::: PROVIDED DATA
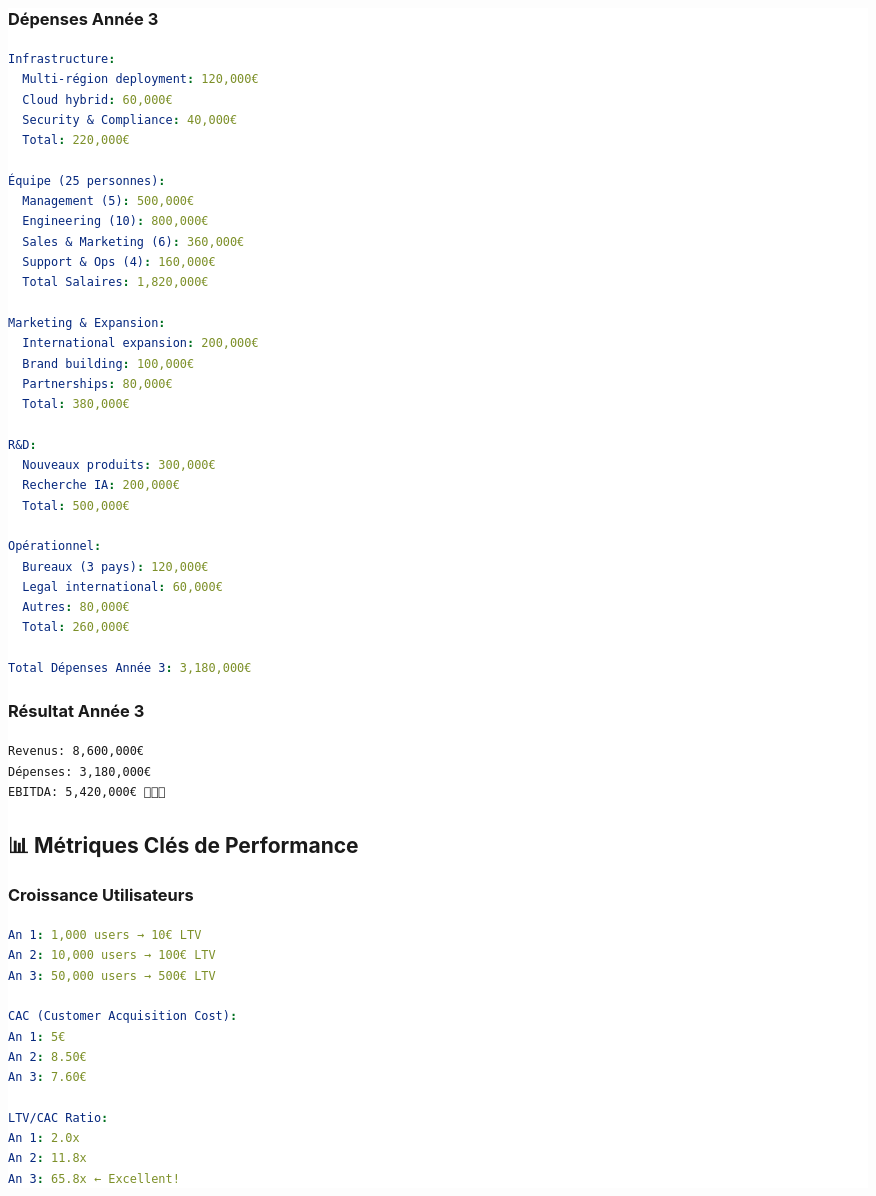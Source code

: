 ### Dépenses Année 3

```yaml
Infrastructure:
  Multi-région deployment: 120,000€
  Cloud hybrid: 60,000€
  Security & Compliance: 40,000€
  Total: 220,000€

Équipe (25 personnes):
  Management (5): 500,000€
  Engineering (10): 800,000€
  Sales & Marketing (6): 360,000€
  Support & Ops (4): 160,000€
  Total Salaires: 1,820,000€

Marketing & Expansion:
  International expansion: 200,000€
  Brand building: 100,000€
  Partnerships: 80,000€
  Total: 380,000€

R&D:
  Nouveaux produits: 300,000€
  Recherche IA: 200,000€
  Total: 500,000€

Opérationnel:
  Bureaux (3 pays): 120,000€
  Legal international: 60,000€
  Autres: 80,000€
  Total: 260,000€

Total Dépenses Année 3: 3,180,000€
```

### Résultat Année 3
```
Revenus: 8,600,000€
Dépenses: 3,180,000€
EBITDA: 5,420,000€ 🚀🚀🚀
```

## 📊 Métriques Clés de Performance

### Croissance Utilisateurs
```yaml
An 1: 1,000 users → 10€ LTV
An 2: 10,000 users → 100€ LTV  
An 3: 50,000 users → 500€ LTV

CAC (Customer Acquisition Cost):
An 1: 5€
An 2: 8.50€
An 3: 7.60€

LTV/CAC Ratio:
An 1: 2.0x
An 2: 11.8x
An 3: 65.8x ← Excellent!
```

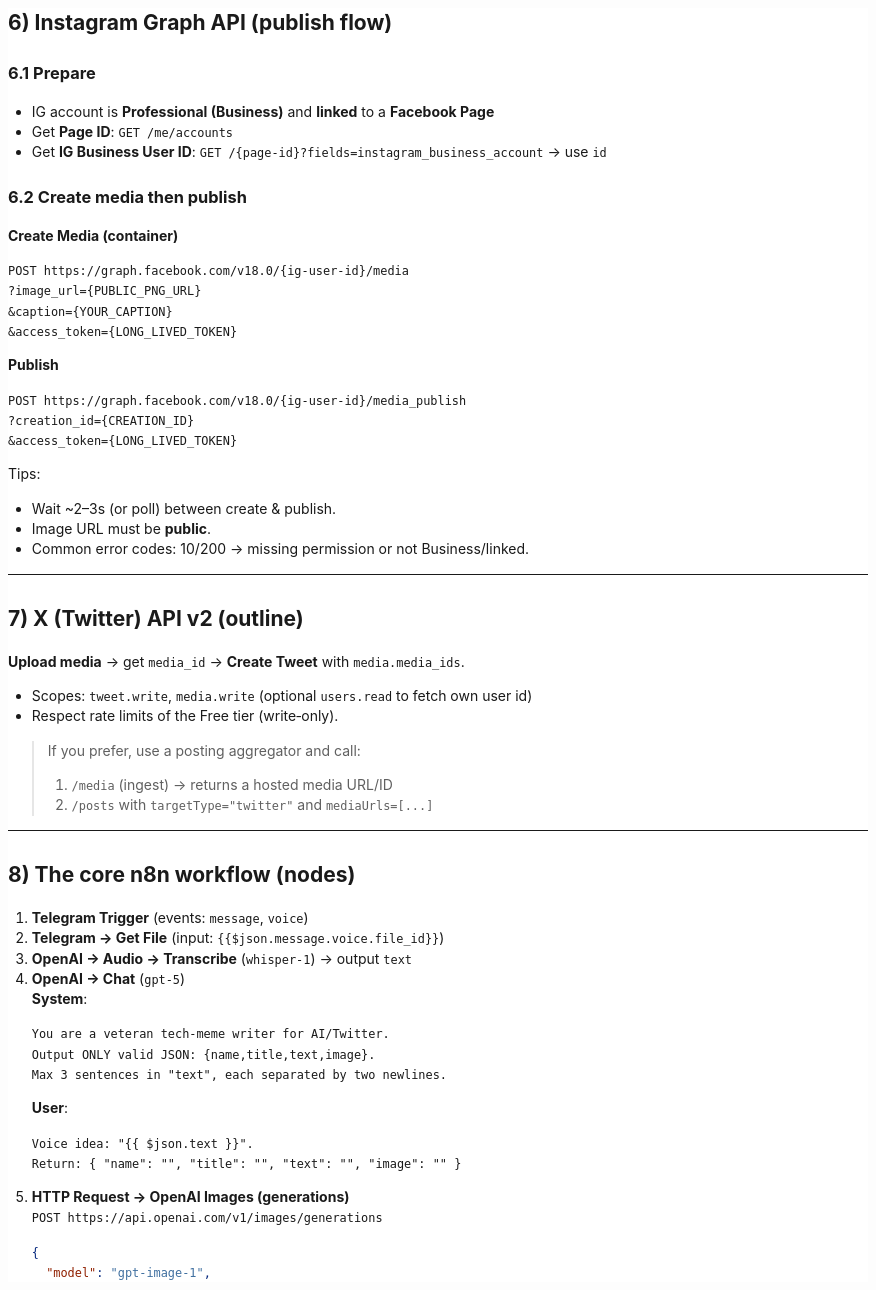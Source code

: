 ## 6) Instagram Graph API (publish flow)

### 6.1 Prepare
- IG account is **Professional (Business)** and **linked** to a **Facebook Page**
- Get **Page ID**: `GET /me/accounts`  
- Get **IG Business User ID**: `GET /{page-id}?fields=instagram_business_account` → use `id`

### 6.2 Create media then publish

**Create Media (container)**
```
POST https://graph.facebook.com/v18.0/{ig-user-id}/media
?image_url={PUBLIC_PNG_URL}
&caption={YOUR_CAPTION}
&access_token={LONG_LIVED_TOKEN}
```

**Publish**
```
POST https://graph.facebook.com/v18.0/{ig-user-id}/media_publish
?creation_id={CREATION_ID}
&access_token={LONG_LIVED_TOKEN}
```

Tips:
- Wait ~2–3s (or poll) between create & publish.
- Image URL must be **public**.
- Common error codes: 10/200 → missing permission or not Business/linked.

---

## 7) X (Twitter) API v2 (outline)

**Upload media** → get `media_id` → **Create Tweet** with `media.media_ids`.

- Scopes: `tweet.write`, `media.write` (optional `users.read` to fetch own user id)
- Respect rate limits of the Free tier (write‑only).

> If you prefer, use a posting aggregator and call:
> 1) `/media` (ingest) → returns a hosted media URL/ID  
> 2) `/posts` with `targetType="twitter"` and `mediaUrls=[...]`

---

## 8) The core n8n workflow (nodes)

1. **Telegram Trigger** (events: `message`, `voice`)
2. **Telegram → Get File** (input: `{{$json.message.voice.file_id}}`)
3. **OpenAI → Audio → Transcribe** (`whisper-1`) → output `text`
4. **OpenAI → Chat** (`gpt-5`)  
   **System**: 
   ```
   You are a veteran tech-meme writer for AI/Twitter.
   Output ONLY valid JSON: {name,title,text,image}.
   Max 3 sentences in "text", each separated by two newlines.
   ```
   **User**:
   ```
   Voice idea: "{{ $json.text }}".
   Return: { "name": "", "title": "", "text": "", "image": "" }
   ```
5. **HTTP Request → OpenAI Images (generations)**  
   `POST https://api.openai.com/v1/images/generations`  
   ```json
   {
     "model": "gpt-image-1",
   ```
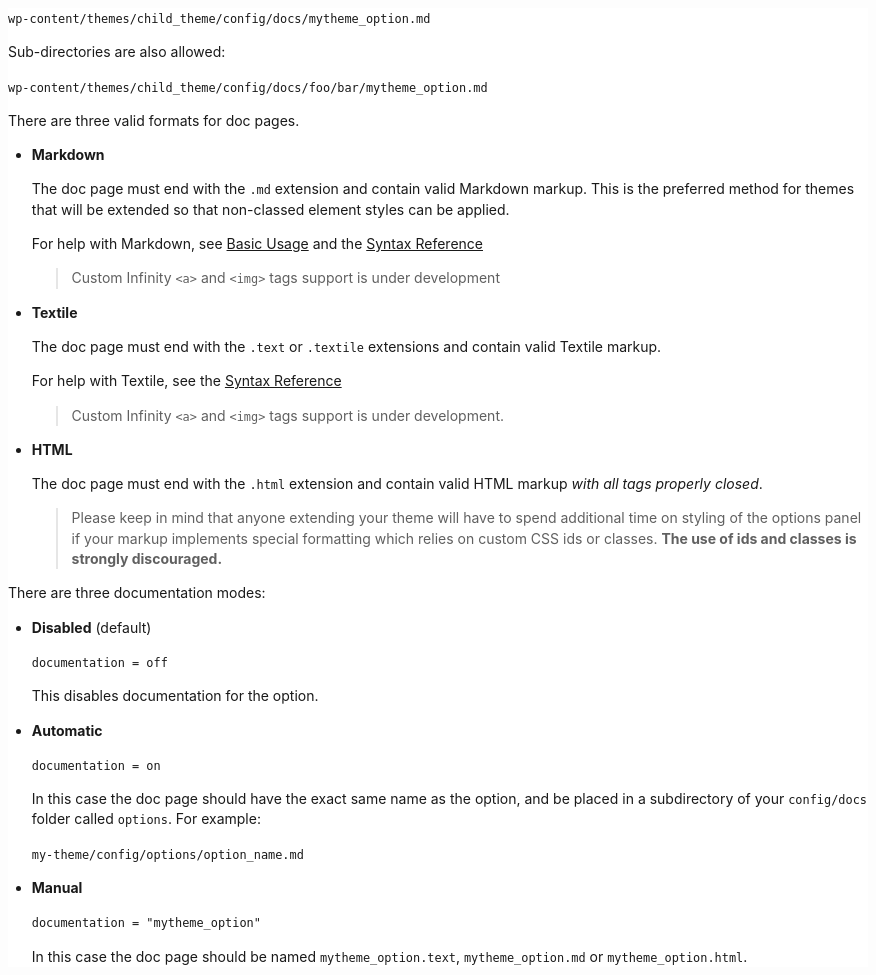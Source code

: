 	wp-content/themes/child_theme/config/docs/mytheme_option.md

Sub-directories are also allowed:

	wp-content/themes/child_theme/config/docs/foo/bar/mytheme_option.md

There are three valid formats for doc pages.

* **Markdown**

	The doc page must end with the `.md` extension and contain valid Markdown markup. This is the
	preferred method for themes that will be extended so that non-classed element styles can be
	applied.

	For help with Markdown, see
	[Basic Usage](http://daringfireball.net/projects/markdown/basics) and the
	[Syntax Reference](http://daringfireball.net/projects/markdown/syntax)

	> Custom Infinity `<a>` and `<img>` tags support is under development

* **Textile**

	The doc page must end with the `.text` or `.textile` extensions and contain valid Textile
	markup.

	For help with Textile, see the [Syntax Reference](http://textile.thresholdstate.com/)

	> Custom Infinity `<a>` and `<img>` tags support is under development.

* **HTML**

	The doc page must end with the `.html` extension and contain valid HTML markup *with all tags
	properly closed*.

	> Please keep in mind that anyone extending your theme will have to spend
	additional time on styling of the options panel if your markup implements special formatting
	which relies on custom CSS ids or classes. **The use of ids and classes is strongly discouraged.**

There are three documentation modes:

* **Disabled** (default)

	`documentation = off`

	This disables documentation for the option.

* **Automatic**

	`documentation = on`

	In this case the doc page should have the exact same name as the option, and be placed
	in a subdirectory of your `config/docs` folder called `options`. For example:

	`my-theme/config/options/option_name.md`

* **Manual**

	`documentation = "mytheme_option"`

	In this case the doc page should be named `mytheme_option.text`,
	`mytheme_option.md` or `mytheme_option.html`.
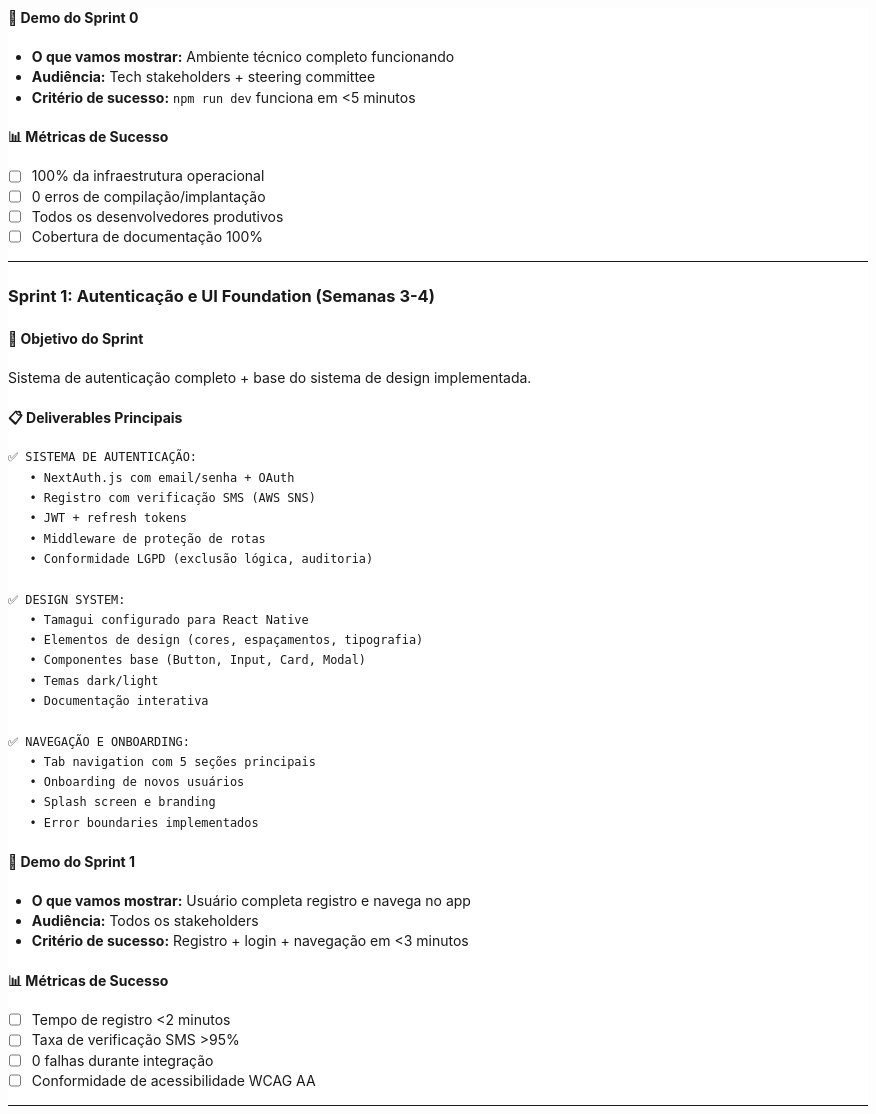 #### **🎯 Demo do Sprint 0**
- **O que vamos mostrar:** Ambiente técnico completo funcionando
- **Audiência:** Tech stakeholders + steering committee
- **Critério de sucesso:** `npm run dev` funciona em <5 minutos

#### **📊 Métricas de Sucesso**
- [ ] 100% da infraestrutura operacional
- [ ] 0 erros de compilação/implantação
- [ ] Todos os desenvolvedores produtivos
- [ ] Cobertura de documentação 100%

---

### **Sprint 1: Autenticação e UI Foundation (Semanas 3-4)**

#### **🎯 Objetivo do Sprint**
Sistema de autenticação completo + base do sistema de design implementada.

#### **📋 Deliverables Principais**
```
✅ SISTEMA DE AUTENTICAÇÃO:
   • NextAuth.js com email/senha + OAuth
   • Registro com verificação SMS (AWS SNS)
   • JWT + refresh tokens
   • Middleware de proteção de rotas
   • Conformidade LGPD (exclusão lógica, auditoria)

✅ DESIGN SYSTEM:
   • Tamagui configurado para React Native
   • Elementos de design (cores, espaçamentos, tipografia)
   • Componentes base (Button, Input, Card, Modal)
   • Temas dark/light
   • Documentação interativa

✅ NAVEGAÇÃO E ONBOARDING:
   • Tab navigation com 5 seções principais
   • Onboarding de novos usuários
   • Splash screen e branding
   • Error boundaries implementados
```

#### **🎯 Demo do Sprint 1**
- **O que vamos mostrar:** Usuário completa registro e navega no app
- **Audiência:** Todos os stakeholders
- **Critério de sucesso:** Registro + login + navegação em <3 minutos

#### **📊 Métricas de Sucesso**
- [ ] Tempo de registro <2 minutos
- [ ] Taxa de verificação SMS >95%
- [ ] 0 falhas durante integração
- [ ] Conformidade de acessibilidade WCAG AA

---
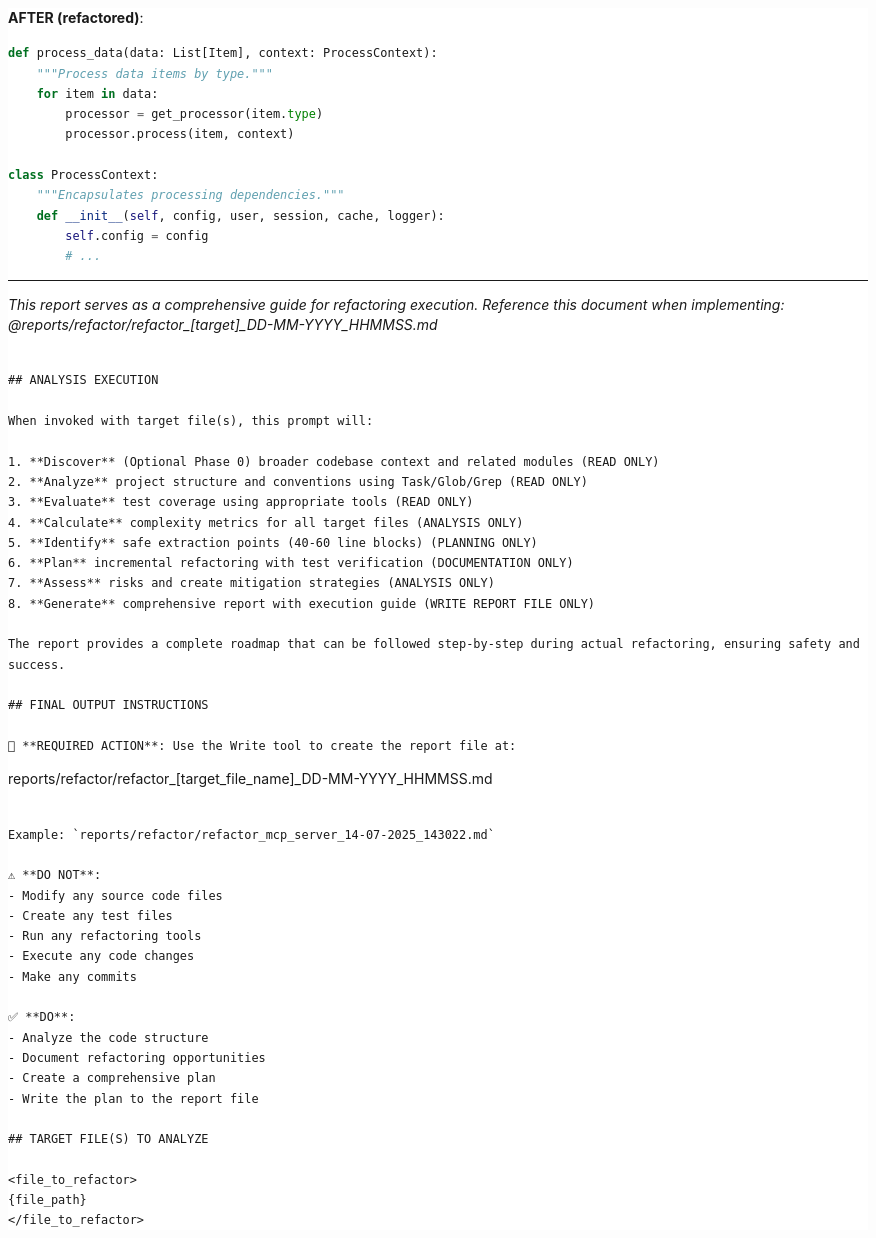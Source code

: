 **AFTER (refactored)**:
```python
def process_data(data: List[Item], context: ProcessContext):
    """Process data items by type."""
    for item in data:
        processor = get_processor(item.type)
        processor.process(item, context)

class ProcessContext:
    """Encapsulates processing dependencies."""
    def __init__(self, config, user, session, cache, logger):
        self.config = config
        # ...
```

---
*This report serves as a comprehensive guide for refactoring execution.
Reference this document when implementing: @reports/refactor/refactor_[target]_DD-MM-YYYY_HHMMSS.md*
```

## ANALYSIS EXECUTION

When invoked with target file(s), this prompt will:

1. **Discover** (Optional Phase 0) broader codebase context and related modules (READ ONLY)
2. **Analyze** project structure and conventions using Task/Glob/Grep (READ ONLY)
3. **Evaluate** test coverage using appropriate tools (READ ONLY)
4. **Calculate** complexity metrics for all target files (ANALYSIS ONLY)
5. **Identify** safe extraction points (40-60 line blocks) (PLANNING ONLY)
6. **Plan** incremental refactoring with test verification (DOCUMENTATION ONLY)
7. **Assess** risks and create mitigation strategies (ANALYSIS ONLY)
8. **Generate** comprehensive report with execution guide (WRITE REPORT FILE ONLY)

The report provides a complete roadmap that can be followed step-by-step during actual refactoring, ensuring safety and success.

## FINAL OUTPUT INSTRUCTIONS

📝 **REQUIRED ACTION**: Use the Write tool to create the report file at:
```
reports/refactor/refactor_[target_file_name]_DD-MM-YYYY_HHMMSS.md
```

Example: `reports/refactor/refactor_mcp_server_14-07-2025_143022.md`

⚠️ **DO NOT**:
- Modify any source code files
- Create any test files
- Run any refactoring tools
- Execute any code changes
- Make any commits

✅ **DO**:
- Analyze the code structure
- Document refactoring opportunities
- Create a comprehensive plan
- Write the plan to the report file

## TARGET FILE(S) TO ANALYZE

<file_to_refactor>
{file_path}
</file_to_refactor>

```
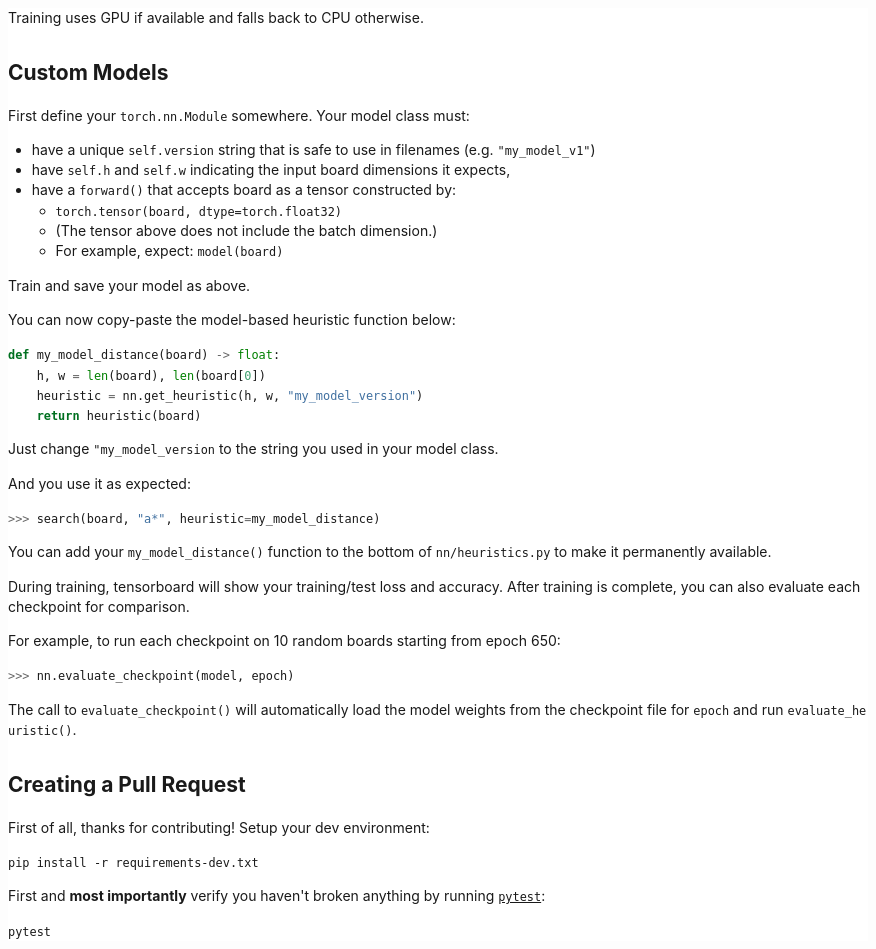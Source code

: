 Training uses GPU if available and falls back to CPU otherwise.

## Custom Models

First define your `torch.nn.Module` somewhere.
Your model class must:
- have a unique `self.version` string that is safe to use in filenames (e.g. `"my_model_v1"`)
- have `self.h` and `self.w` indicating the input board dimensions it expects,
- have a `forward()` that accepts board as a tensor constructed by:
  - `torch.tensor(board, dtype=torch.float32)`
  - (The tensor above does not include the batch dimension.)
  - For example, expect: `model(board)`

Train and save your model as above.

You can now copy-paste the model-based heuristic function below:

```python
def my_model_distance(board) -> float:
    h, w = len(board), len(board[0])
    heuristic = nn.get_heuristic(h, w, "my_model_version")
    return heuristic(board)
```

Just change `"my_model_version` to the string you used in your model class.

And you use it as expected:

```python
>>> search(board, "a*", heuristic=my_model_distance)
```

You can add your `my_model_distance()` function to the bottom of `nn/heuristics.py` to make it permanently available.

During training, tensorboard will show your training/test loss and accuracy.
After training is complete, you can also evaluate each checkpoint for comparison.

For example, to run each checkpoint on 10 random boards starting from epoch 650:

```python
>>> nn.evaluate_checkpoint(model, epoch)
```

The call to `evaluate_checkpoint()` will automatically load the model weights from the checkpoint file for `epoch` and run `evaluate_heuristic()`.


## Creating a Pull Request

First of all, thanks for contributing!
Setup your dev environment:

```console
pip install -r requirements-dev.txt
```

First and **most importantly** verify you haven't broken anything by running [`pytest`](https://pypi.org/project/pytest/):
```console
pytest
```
::::::
◆ TASK PROMPT: Nothing but a number should be given for this: how many lines in the entries above contain "each"?

◆ RESULT: 3